=== Begin Enclosure ===
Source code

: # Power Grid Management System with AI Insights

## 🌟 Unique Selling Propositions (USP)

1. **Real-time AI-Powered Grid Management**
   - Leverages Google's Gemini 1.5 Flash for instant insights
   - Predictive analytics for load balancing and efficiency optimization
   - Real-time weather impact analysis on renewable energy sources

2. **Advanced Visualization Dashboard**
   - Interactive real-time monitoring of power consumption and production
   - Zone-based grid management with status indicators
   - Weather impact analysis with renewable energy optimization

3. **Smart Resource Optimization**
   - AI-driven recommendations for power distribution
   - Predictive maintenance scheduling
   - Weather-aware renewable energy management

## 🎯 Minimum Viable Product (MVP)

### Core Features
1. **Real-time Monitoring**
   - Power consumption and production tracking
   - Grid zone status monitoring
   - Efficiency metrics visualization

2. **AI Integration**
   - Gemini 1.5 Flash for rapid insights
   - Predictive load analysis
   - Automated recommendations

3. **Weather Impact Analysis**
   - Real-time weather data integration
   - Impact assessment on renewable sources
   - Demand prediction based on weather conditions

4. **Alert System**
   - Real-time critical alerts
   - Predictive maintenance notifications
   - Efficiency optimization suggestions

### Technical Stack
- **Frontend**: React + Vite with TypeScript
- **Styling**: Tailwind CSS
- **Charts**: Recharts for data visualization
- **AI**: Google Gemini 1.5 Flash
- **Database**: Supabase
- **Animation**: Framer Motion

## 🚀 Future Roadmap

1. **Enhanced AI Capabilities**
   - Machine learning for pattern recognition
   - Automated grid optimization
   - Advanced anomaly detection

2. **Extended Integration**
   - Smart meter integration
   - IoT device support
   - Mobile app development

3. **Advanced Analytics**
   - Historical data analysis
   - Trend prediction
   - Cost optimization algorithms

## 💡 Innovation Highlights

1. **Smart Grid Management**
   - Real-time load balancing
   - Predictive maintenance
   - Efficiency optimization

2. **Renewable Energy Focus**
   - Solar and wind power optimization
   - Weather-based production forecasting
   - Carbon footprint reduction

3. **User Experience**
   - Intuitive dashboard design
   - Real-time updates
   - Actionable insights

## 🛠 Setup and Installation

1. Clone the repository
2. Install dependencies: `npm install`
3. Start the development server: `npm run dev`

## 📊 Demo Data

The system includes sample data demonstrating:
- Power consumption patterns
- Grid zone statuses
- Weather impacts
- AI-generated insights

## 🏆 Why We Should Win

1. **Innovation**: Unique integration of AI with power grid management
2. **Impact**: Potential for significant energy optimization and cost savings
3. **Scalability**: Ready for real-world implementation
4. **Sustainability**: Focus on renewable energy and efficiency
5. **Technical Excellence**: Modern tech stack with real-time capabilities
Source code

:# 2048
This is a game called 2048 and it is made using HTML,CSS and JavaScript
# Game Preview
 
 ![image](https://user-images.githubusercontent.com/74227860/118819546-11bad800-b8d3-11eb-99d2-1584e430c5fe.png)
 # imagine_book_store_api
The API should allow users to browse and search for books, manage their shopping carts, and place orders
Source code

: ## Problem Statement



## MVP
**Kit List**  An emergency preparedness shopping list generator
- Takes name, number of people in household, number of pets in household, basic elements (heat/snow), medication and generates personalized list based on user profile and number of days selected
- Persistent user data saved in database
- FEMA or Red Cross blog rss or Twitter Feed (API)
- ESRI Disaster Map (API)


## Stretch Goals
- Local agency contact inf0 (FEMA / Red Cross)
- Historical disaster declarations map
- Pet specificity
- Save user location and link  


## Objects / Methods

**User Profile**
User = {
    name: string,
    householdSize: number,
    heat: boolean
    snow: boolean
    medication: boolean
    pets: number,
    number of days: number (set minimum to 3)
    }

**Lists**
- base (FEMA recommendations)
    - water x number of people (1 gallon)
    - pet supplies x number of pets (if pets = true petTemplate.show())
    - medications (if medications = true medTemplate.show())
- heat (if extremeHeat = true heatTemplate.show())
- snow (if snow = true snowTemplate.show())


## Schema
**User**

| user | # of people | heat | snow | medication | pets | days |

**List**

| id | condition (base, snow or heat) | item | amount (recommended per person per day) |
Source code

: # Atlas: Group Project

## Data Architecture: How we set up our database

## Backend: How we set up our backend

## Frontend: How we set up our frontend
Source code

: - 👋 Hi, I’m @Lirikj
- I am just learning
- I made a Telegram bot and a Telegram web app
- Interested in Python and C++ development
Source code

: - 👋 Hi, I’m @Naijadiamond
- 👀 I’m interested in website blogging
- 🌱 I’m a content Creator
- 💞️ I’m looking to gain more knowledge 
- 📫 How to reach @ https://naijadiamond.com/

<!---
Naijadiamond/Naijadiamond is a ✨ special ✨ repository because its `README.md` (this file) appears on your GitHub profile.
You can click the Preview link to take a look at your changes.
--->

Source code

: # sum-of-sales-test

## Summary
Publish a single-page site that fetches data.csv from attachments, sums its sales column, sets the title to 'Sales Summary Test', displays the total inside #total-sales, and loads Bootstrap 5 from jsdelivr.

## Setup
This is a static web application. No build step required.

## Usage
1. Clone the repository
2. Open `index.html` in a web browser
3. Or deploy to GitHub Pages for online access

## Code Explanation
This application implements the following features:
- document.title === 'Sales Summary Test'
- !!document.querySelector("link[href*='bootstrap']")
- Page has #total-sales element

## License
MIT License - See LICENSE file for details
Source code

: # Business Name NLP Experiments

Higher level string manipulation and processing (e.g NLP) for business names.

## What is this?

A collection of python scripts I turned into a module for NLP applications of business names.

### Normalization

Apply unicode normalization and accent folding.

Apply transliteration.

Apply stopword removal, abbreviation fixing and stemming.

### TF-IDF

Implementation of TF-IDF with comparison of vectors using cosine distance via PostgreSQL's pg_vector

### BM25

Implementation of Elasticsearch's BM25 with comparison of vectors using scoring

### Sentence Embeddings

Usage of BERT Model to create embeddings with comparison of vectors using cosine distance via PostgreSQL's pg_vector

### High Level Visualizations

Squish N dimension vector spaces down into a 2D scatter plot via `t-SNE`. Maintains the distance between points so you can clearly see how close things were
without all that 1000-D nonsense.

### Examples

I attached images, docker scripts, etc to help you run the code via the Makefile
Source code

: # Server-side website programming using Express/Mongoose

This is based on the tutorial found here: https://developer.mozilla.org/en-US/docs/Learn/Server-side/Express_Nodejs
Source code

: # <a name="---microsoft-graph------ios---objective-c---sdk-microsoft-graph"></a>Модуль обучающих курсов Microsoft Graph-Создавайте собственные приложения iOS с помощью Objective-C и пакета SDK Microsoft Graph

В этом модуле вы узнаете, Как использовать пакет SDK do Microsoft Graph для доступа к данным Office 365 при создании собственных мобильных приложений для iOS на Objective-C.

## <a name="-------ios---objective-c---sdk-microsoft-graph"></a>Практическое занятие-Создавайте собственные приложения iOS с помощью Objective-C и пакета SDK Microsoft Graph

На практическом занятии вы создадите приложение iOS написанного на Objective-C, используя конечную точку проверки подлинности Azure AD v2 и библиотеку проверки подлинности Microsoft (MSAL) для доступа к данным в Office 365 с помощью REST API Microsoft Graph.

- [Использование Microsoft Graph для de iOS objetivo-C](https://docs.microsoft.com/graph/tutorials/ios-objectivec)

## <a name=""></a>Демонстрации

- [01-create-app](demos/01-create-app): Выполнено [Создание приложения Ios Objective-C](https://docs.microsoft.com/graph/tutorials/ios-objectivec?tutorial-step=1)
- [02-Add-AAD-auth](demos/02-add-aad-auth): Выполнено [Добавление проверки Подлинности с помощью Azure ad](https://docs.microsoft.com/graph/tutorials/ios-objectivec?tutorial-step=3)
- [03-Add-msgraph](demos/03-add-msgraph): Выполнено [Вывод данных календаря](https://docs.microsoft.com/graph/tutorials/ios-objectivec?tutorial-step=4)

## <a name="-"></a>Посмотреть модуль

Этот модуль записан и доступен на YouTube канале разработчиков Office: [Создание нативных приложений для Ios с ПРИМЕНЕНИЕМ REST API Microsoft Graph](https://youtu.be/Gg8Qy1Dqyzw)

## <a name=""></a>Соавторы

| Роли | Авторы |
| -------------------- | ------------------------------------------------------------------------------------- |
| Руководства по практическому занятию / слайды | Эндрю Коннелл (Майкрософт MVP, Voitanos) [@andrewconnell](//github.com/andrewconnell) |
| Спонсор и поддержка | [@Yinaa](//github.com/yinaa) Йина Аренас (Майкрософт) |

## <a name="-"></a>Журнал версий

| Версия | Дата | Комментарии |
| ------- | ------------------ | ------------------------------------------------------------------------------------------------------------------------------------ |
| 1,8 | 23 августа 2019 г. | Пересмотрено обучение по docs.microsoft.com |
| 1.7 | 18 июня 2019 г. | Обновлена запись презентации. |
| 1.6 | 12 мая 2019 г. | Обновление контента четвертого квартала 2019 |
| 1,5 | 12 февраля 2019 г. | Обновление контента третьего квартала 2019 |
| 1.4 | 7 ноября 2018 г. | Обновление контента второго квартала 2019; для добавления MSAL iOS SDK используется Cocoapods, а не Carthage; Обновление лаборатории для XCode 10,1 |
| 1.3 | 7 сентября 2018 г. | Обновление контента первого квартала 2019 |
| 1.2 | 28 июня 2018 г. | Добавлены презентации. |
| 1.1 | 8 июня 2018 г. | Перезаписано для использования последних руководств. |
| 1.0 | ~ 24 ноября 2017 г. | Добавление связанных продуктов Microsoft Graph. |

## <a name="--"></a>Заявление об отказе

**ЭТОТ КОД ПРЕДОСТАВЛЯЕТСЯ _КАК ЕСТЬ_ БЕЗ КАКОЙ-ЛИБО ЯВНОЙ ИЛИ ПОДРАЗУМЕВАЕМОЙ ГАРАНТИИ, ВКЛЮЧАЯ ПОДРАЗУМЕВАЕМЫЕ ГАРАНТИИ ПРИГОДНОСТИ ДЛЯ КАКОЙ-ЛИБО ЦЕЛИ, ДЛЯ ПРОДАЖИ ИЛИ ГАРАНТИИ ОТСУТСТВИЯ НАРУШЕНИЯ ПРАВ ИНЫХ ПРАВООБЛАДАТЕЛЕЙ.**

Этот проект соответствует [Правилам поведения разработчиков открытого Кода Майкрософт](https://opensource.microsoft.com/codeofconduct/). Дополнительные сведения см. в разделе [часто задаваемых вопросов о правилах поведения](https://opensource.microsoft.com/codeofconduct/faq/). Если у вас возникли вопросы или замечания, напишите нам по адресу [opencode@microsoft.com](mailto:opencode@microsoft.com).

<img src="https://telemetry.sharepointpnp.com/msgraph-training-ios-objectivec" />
=== End Enclosure ===
WHAT THE TASK REQUIRES> State the number of lines in the material above in which the string "Focus" appears, with no accompanying text.

WRITTEN REPLY> 2